◆ Work item:
Beneath this instruction is a listing. Transcribe from it only the stretch from the line with "с помощью выпадающего" through the line with "введенные данные остаются сохранены", both end lines included, exactly as written.

◆ Records provided:
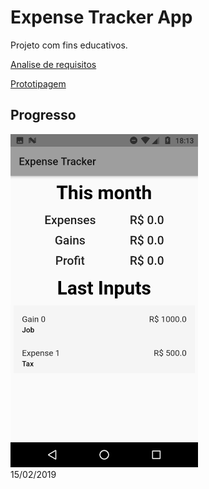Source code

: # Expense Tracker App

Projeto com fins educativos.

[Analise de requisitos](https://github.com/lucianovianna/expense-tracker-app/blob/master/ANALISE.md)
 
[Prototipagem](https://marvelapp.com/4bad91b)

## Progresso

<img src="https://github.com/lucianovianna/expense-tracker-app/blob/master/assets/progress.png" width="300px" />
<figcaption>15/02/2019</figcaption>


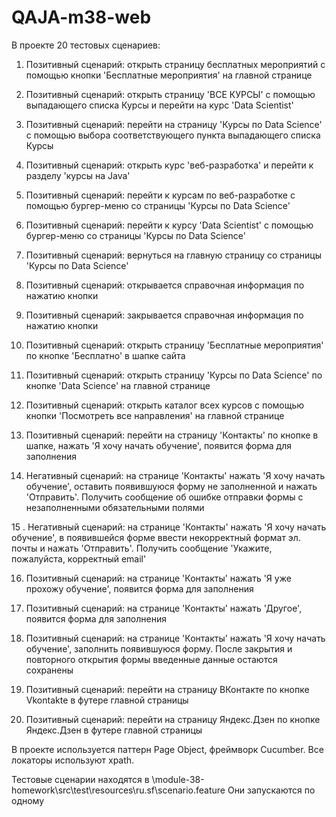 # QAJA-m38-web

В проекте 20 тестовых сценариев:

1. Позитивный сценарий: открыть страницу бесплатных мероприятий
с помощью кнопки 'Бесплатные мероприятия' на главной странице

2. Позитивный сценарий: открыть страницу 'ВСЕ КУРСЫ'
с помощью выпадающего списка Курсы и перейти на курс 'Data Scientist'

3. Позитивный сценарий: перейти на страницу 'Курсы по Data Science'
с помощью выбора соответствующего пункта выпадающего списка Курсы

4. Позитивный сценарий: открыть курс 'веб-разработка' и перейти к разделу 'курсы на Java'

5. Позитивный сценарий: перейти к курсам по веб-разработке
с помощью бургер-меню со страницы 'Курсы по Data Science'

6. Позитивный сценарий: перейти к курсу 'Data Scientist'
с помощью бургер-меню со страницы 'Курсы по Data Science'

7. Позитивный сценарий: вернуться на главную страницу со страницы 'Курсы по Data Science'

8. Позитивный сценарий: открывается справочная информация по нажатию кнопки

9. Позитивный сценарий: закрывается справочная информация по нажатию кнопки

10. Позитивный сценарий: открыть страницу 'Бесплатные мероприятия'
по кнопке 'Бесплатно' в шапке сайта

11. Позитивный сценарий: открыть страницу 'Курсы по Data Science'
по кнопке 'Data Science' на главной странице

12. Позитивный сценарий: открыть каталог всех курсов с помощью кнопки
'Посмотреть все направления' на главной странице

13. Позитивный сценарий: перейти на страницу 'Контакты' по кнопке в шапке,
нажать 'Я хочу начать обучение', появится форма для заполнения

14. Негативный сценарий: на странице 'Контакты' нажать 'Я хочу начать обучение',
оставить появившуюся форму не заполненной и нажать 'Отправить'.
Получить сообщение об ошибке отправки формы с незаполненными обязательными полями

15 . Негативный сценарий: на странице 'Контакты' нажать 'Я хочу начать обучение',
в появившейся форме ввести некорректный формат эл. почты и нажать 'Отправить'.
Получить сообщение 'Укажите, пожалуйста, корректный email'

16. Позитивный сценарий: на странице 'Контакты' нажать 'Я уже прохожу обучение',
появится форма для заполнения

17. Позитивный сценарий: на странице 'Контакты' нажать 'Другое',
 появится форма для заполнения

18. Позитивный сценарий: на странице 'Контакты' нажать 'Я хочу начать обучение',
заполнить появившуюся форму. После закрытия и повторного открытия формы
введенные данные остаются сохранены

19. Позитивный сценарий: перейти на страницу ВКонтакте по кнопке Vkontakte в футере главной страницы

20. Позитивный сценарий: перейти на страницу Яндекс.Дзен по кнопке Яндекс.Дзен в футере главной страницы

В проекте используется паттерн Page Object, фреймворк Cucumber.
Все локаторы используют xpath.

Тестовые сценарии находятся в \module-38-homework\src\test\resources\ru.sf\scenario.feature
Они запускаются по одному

--

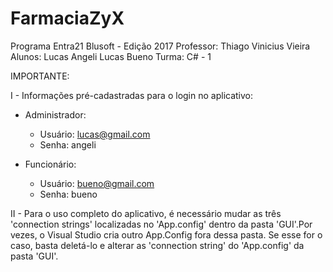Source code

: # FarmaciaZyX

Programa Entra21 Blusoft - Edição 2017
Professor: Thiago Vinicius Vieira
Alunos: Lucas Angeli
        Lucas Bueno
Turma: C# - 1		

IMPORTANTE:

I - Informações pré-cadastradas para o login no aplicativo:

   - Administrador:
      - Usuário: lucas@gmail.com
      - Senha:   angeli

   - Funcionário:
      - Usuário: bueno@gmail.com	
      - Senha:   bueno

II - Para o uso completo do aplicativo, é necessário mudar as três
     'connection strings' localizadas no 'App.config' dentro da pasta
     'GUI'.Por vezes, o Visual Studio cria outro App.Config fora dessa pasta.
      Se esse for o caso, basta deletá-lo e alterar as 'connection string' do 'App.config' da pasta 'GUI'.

==

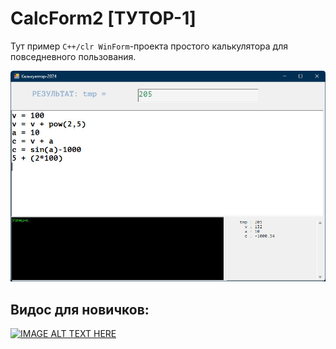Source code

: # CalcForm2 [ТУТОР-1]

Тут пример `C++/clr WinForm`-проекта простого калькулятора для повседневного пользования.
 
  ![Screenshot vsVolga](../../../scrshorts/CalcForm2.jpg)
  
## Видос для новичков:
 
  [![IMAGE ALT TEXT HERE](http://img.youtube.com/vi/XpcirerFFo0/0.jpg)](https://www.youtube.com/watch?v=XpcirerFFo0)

◆ Solution:
с помощью выпадающего списка Курсы и перейти на курс 'Data Scientist'

3. Позитивный сценарий: перейти на страницу 'Курсы по Data Science'
с помощью выбора соответствующего пункта выпадающего списка Курсы

4. Позитивный сценарий: открыть курс 'веб-разработка' и перейти к разделу 'курсы на Java'

5. Позитивный сценарий: перейти к курсам по веб-разработке
с помощью бургер-меню со страницы 'Курсы по Data Science'

6. Позитивный сценарий: перейти к курсу 'Data Scientist'
с помощью бургер-меню со страницы 'Курсы по Data Science'

7. Позитивный сценарий: вернуться на главную страницу со страницы 'Курсы по Data Science'

8. Позитивный сценарий: открывается справочная информация по нажатию кнопки

9. Позитивный сценарий: закрывается справочная информация по нажатию кнопки

10. Позитивный сценарий: открыть страницу 'Бесплатные мероприятия'
по кнопке 'Бесплатно' в шапке сайта

11. Позитивный сценарий: открыть страницу 'Курсы по Data Science'
по кнопке 'Data Science' на главной странице

12. Позитивный сценарий: открыть каталог всех курсов с помощью кнопки
'Посмотреть все направления' на главной странице

13. Позитивный сценарий: перейти на страницу 'Контакты' по кнопке в шапке,
нажать 'Я хочу начать обучение', появится форма для заполнения

14. Негативный сценарий: на странице 'Контакты' нажать 'Я хочу начать обучение',
оставить появившуюся форму не заполненной и нажать 'Отправить'.
Получить сообщение об ошибке отправки формы с незаполненными обязательными полями

15 . Негативный сценарий: на странице 'Контакты' нажать 'Я хочу начать обучение',
в появившейся форме ввести некорректный формат эл. почты и нажать 'Отправить'.
Получить сообщение 'Укажите, пожалуйста, корректный email'

16. Позитивный сценарий: на странице 'Контакты' нажать 'Я уже прохожу обучение',
появится форма для заполнения

17. Позитивный сценарий: на странице 'Контакты' нажать 'Другое',
 появится форма для заполнения

18. Позитивный сценарий: на странице 'Контакты' нажать 'Я хочу начать обучение',
заполнить появившуюся форму. После закрытия и повторного открытия формы
введенные данные остаются сохранены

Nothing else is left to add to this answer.